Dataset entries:
------
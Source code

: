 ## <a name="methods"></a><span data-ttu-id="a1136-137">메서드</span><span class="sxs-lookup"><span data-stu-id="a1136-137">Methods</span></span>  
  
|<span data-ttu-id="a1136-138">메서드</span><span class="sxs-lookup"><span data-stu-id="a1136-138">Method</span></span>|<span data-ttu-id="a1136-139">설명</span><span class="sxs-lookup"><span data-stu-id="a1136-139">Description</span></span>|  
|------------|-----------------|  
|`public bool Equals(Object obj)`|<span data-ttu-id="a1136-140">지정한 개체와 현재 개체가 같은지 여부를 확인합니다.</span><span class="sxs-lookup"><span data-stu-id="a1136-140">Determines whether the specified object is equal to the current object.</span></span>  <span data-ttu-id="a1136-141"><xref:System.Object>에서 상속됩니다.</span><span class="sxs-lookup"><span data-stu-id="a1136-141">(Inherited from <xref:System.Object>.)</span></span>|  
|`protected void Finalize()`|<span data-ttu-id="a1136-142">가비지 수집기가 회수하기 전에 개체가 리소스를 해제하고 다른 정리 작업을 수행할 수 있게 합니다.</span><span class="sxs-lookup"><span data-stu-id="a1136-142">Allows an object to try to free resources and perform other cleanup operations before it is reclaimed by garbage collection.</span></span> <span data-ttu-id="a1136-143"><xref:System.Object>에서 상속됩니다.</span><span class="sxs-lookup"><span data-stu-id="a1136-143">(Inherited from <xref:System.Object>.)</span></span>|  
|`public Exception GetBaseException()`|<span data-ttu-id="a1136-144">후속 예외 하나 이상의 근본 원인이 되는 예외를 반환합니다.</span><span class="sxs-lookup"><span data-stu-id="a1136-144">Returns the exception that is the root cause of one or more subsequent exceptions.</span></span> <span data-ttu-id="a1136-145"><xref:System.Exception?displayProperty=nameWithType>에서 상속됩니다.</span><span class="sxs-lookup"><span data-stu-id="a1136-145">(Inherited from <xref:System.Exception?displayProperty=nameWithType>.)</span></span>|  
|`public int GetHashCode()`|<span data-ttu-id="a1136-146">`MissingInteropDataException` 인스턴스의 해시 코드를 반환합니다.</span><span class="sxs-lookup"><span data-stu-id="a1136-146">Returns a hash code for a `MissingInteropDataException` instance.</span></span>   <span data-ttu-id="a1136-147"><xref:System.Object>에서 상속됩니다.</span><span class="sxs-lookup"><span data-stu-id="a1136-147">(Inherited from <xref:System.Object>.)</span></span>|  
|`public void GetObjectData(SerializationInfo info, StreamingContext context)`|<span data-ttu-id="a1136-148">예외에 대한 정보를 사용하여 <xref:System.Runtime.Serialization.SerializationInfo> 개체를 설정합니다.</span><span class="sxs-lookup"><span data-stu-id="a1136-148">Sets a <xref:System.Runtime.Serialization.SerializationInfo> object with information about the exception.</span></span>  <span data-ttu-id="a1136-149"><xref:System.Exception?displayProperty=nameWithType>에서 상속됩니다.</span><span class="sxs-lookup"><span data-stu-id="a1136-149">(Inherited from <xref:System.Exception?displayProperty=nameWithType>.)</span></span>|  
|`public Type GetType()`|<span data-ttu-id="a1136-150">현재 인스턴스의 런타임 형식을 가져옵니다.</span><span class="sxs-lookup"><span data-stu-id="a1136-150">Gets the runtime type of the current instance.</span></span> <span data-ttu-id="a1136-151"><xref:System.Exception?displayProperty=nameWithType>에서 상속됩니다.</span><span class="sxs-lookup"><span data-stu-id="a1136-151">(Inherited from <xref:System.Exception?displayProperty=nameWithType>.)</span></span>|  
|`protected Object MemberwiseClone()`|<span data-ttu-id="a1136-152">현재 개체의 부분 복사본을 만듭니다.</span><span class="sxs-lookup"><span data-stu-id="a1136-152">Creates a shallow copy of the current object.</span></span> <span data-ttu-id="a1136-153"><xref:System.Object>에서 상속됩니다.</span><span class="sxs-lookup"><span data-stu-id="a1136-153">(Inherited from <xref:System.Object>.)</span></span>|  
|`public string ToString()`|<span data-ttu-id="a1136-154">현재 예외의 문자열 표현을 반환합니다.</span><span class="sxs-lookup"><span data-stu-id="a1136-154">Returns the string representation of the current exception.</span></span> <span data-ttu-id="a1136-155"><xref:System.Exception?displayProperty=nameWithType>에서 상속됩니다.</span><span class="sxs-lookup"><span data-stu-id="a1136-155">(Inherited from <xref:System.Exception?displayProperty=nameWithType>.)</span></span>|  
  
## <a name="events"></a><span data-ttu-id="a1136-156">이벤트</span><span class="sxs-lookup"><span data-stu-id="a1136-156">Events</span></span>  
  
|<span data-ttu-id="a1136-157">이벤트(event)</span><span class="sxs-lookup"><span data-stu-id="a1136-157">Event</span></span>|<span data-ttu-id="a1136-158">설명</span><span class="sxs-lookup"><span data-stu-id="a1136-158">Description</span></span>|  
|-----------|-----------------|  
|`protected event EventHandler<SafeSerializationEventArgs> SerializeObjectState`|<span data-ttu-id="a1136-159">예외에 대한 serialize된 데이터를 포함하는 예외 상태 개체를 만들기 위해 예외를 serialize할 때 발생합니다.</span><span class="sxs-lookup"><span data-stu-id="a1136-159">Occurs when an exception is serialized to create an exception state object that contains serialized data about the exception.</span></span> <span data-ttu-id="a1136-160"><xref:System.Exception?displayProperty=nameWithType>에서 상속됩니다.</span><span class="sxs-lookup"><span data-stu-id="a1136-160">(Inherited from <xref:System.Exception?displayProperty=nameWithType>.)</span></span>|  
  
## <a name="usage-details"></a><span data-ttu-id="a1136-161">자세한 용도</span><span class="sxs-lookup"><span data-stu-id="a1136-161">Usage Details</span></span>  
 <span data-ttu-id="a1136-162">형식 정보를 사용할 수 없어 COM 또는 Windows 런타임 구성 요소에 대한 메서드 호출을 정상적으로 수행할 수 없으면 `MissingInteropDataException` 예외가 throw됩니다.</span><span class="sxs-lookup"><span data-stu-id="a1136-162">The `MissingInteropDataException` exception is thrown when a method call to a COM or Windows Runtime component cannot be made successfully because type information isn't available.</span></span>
------
What the task requires:
Go through the entries above and copy out every line that includes the word "about".

Solution to this task:
|`public void GetObjectData(SerializationInfo info, StreamingContext context)`|<span data-ttu-id="a1136-148">예외에 대한 정보를 사용하여 <xref:System.Runtime.Serialization.SerializationInfo> 개체를 설정합니다.</span><span class="sxs-lookup"><span data-stu-id="a1136-148">Sets a <xref:System.Runtime.Serialization.SerializationInfo> object with information about the exception.</span></span>  <span data-ttu-id="a1136-149"><xref:System.Exception?displayProperty=nameWithType>에서 상속됩니다.</span><span class="sxs-lookup"><span data-stu-id="a1136-149">(Inherited from <xref:System.Exception?displayProperty=nameWithType>.)</span></span>|  
|`protected event EventHandler<SafeSerializationEventArgs> SerializeObjectState`|<span data-ttu-id="a1136-159">예외에 대한 serialize된 데이터를 포함하는 예외 상태 개체를 만들기 위해 예외를 serialize할 때 발생합니다.</span><span class="sxs-lookup"><span data-stu-id="a1136-159">Occurs when an exception is serialized to create an exception state object that contains serialized data about the exception.</span></span> <span data-ttu-id="a1136-160"><xref:System.Exception?displayProperty=nameWithType>에서 상속됩니다.</span><span class="sxs-lookup"><span data-stu-id="a1136-160">(Inherited from <xref:System.Exception?displayProperty=nameWithType>.)</span></span>|  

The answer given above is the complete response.